Office: 702-652-2894


The Clark County School District, or CCSD, is the fifth largest in the nation with more than 320,000 students and 357 schools. The vast majority of military children who attend local primary and secondary schools throughout Clark County attend public schools.

CCSD serves the entire county, including the incorporated cities of Boulder City, Henderson, Las Vegas, Mesquite and North Las Vegas. CCSD also provides public education to the cities and townships of Laughlin, Blue Diamond, Logandale, Bunkerville, Goodsprings, Indian Springs, Mount Charleston, Moapa, Searchlight and Sandy Valley.

In addition to a comprehensive education program for kindergarten through grade 12, the district has magnet schools and career and technical academies geared toward those students with unique interests, skills and abilities. Additional programs include special and occupational education, a before-and-after-school program, tutorials, various parent organizations and a liaison division for home education. The district has made Adequate Yearly Progress, or AYP, three of the last five years, according to stipulations of the current version of the Elementary and Secondary Education Act also known as No Child Left Behind.
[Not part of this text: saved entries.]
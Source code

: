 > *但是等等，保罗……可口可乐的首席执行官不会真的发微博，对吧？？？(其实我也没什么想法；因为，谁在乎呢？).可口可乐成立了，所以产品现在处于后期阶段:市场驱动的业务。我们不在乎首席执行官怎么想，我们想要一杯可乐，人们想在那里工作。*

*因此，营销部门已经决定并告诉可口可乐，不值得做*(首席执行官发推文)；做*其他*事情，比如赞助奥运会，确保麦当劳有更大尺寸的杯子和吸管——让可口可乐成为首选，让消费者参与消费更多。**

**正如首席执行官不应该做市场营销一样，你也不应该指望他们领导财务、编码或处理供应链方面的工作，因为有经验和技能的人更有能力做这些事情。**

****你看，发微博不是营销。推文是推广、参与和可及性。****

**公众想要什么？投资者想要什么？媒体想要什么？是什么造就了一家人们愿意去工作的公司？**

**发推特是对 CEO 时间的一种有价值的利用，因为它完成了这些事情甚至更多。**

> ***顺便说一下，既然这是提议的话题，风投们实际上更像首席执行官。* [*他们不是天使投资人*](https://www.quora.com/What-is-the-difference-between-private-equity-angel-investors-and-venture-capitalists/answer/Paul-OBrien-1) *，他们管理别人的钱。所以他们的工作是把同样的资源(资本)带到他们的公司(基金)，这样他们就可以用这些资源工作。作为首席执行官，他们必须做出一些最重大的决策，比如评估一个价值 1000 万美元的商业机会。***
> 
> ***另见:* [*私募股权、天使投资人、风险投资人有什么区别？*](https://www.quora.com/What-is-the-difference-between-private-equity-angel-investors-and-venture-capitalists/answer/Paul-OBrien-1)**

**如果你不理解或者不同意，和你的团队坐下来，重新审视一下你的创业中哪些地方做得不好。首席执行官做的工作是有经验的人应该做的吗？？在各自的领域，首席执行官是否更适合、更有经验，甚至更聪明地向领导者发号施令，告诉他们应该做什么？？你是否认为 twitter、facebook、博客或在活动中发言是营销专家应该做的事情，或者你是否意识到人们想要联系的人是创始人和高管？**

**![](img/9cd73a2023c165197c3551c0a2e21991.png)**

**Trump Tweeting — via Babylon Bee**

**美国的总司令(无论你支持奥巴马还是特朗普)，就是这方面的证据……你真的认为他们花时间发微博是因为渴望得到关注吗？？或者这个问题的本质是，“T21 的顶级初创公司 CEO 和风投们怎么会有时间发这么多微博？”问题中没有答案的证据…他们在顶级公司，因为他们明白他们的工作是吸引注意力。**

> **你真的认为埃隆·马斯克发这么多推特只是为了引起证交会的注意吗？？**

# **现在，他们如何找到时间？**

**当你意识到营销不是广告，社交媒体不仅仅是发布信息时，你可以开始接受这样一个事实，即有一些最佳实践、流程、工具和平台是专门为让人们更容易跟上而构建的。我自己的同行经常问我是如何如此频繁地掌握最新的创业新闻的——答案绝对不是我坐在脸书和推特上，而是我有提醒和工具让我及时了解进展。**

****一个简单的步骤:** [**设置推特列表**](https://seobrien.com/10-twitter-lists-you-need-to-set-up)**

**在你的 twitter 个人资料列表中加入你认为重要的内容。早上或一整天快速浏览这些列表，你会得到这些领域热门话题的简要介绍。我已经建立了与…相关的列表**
The state of Nevada’s Department of Education and CCSD unveiled a new component used to evaluate schools in 2011 called the Nevada Growth Model. It provides parents with a three-year comparison of individual school growth and grade-level achievement; essentially, the model measures each student’s growth in achievement over time.

CCSD has seen a number of changes since the appointment of the new superintendent in 2018. The biggest change is probably the very structure of CCSD. The number of area service centers, or ASC, were reduced from four to three and their primary functions have changed. The newly conceived ASCs will focus on trouble-shooting non-academic issues, while academic managers assigned to 16 performance zones focus on improving academic standards. Each ASC also features an ombudsman charged with facilitating the process for answering questions and resolving concerns at schools when the perfunctory “chain of command” fails to yield a resolution.
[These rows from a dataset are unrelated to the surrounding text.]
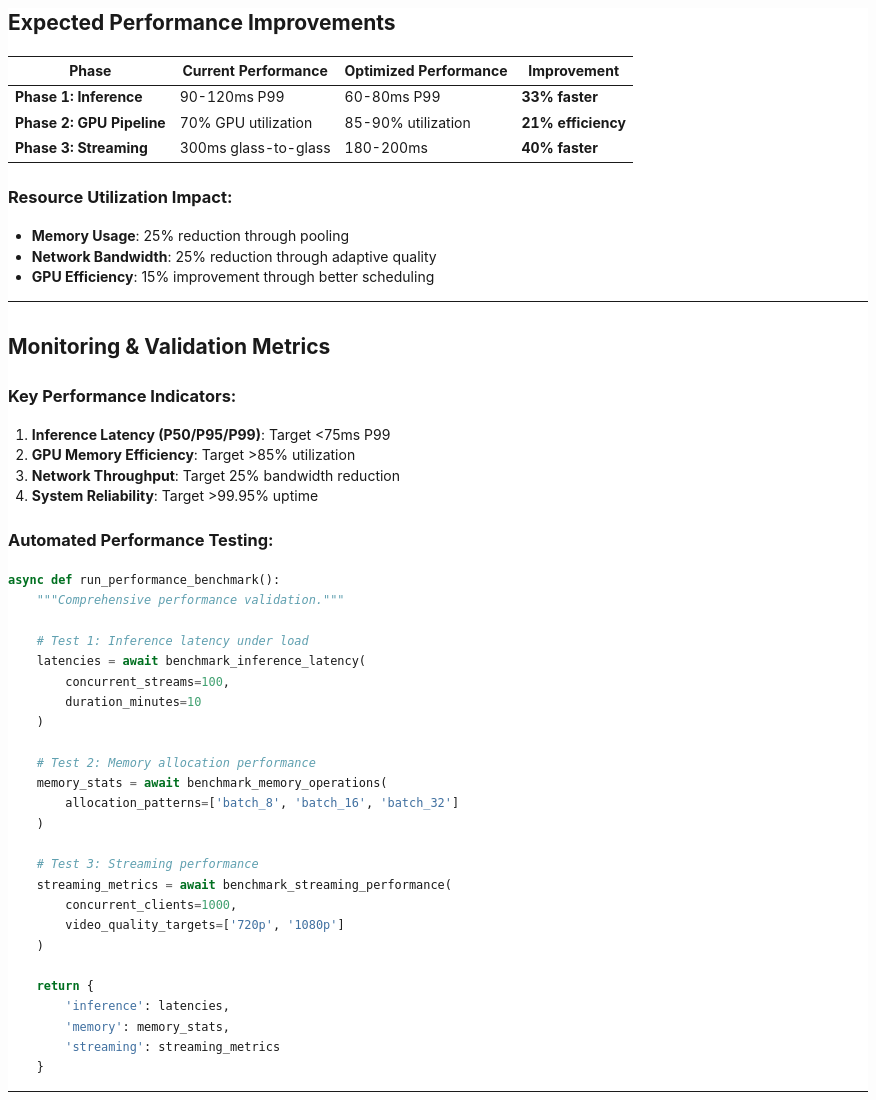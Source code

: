 ## Expected Performance Improvements

| Phase | Current Performance | Optimized Performance | Improvement |
|-------|-------------------|---------------------|------------|
| **Phase 1: Inference** | 90-120ms P99 | 60-80ms P99 | **33% faster** |
| **Phase 2: GPU Pipeline** | 70% GPU utilization | 85-90% utilization | **21% efficiency** |
| **Phase 3: Streaming** | 300ms glass-to-glass | 180-200ms | **40% faster** |

### Resource Utilization Impact:
- **Memory Usage**: 25% reduction through pooling
- **Network Bandwidth**: 25% reduction through adaptive quality
- **GPU Efficiency**: 15% improvement through better scheduling

---

## Monitoring & Validation Metrics

### Key Performance Indicators:
1. **Inference Latency (P50/P95/P99)**: Target <75ms P99
2. **GPU Memory Efficiency**: Target >85% utilization
3. **Network Throughput**: Target 25% bandwidth reduction
4. **System Reliability**: Target >99.95% uptime

### Automated Performance Testing:
```python
async def run_performance_benchmark():
    """Comprehensive performance validation."""
    
    # Test 1: Inference latency under load
    latencies = await benchmark_inference_latency(
        concurrent_streams=100,
        duration_minutes=10
    )
    
    # Test 2: Memory allocation performance
    memory_stats = await benchmark_memory_operations(
        allocation_patterns=['batch_8', 'batch_16', 'batch_32']
    )
    
    # Test 3: Streaming performance
    streaming_metrics = await benchmark_streaming_performance(
        concurrent_clients=1000,
        video_quality_targets=['720p', '1080p']
    )
    
    return {
        'inference': latencies,
        'memory': memory_stats, 
        'streaming': streaming_metrics
    }
```

---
While there are federally connected children associated with Nellis, Creech and the Nevada Test and Training Range matriculating at public schools throughout Clark County, the majority of military children attend schools in the northwest area of the Las Vegas Valley, specifically what has been and will continue to be called ASC 1. The zone in ASC 1 where military parents will find the schools zoned for Nellis Air Force Base – – Loman or Manch Elementary School, Carroll M. Johnston Middle School and Mojave High School — is performance zone two, comprised of 20 schools.

Most schools deemed “empowerment schools” are now part of the autonomous zone if they continue to meet the required performance zone targets.

Helpful Info:

Private schools in Nevada receive no funding from the state and can be categorized into two main types: Private Exempt Schools and Private Schools. The state is home to over 150 private schools, with an almost equal distribution between these two categories.
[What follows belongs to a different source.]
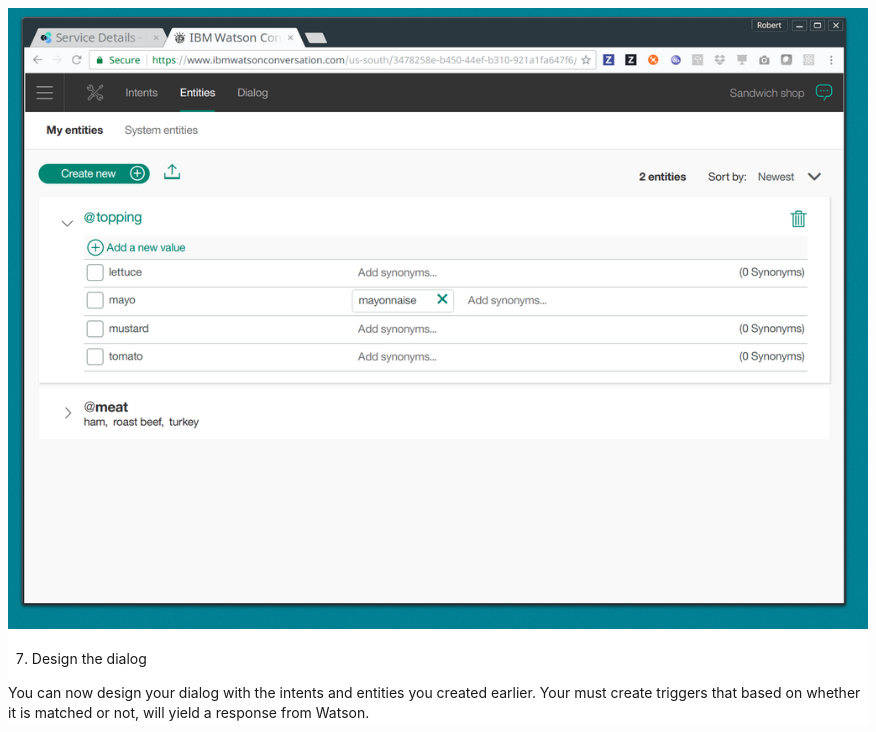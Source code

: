   ![Create entities](/images/entities.png)

7. Design the dialog

  You can now design your dialog with the intents and entities you created earlier. Your must create triggers that based on whether it is matched or not, will yield a response from Watson.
Private Exempt Schools are affiliated with religious organizations, other government agencies, or fraternal/benevolent entities, while Private Schools are sponsored by business entities or individual proprietors. All private schools, regardless of exemption status, are obligated to follow the same curriculum as public schools, providing 180 days of instruction with the same daily instructional minutes. Parents who choose to enroll their children in private schools agree to cover the tuition and fees imposed by the school, although some schools may offer tuition assistance.

There are a few private schools that advertise a military discount for military families, but it is always wise to ask about discounts whether the school advertises them or not. The best advice when considering any private school is research, research, and more research. Most importantly, as with any school, visit the campus prior to making a financial commitment and ensure the school’s curriculum meets your expectations.


Charter schools in Nevada are public schools that operate independently,  offering innovative approaches to education while still being held accountable for student performance. These schools have the flexibility to design unique curriculum and teaching methods, tailoring them to meet the needs of their students.

It’s important to note that charter schools in Nevada are tuition-free, just like traditional public schools. They are funded by state and local tax dollars, ensuring every child has access to quality education. When considering charter schools, it is important to note that they do not provide transportation services. As a parent, you must make arrangements for your child’s transportation to and from the charter school of your choice.

Enrolling your child in a charter school involves applying directly to the school of your choice. As the demand for charter schools can sometimes exceed the availability of seats, schools operate on a lottery system. You may apply to as many charter schools as you would like. 

Nevada Department of Education Charter School Directory

Clark County Charter Schools

Interactive Map

Homeschooling is an alternative option to public or private schools. Parents or guardians can submit a one-time Notice of Intent to Homeschool, signing that they are fully responsible for their child’s education. In Nevada, there is a statewide advocacy organization that works to keep homeschooling least restrictive. There are also many local support groups providing guidance for homeschooling families.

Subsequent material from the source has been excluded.